Work instruction: Copy the lines below exactly, starting at the line that contains "SportsBaseballIcon | FlightTakeoffIcon |" and stopping after the last line, and include no other lines.

Available data:
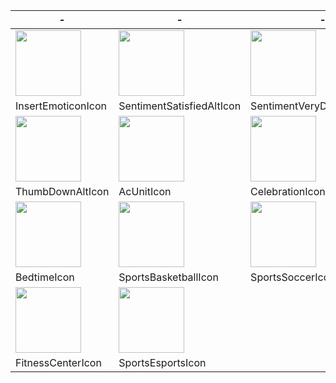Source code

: | - | - | - | - | - |
|  ----  | ----  | ----  | ----  | ----  |
| <img height="105" src="https://github.com/Kcium/DateTimerConfig/assets/20454249/e5dd535e-bbe2-429d-b75f-c790644dd2a8">  | <img height="105" src="https://github.com/Kcium/DateTimerConfig/assets/20454249/d05d94ab-3407-489f-aeab-25c091cd5d99"> | <img height="105" src="https://github.com/Kcium/DateTimerConfig/assets/20454249/95287ff6-f4d0-4470-897e-05b88d9d0621"> | <img height="105" src="https://github.com/Kcium/DateTimerConfig/assets/20454249/9869457b-b092-4d73-9ad2-f07d42d2356a"> | <img height="105" src="https://github.com/Kcium/DateTimerConfig/assets/20454249/5188bc93-77df-47be-a62b-edfe45433eff"> |
| InsertEmoticonIcon  | SentimentSatisfiedAltIcon | SentimentVeryDissatisfiedIcon | SentimentDissatisfiedIcon | ThumbUpAltIcon |
| <img height="105" src="https://github.com/Kcium/DateTimerConfig/assets/20454249/ebda63ed-6f81-423a-aae8-053e277dba85"> | <img height="105" src="https://github.com/Kcium/DateTimerConfig/assets/20454249/a5198ac7-2a70-49a1-8317-5bad7cb3dd3c"> | <img height="105" src="https://github.com/Kcium/DateTimerConfig/assets/20454249/3dc754b5-b7a3-4e8a-9160-ce6841994b7c"> | <img height="105" src="https://github.com/Kcium/DateTimerConfig/assets/20454249/98928fd4-ede2-458d-a0b6-668039aac70b"> | <img height="105" src="https://github.com/Kcium/DateTimerConfig/assets/20454249/a4ef6257-5b3b-451a-a51f-af5da121c929"> |
| ThumbDownAltIcon | AcUnitIcon | CelebrationIcon/CakeIcon | TrendingUpIcon | TrendingDownIcon |
| <img height="105" src="https://github.com/Kcium/DateTimerConfig/assets/20454249/650a21b0-37b3-47b7-ac97-ddb0e9fe2c43"> | <img height="105" src="https://github.com/Kcium/DateTimerConfig/assets/20454249/4750b5f9-026f-4df9-9e9d-b53ad6d1e80a"> | <img height="105" src="https://github.com/Kcium/DateTimerConfig/assets/20454249/9e687092-458b-48e9-9af2-a7e438442efe"> | <img height="105" src="https://github.com/Kcium/DateTimerConfig/assets/20454249/a1b46bf7-ef58-4159-9cab-6e3716513bd8"> | <img height="105" src="https://github.com/Kcium/DateTimerConfig/assets/20454249/7ea9ec3d-2c46-4c38-8485-eab761aa6021"> |
| BedtimeIcon | SportsBasketballIcon | SportsSoccerIcon | SportsBaseballIcon | FlightTakeoffIcon |
| <img height="105" src="https://github.com/Kcium/DateTimerConfig/assets/20454249/66fc35b4-010e-44ae-ba33-9823d4c0d614"> | <img height="105" src="https://github.com/Kcium/DateTimerConfig/assets/20454249/3fc7beed-188b-437e-82fa-e2dffe0330ca"> ||||
| FitnessCenterIcon | SportsEsportsIcon ||||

Response area:
| BedtimeIcon | SportsBasketballIcon | SportsSoccerIcon | SportsBaseballIcon | FlightTakeoffIcon |
| <img height="105" src="https://github.com/Kcium/DateTimerConfig/assets/20454249/66fc35b4-010e-44ae-ba33-9823d4c0d614"> | <img height="105" src="https://github.com/Kcium/DateTimerConfig/assets/20454249/3fc7beed-188b-437e-82fa-e2dffe0330ca"> ||||
| FitnessCenterIcon | SportsEsportsIcon ||||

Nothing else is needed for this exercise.